### [Task instructions]
Some lines below may hold the string "like". Count them and give only the total.

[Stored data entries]

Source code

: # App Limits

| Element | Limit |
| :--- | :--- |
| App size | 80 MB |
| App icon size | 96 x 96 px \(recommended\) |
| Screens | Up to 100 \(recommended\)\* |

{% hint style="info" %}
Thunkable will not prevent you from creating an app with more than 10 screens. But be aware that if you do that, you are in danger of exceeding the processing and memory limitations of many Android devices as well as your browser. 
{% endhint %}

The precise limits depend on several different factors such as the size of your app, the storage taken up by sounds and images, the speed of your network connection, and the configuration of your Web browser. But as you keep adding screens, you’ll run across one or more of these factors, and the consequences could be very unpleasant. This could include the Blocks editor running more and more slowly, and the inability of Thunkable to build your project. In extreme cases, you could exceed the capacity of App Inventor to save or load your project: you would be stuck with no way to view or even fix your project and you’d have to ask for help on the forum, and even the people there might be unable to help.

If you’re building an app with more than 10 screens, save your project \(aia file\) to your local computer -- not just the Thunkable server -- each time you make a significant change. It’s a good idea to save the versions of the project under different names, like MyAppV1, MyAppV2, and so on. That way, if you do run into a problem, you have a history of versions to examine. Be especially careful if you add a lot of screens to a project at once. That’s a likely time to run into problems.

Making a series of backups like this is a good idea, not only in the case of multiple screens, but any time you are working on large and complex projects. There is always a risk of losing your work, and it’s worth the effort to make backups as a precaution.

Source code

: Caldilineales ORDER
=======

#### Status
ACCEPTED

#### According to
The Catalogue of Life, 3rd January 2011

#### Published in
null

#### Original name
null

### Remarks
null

### [Response to this task]
2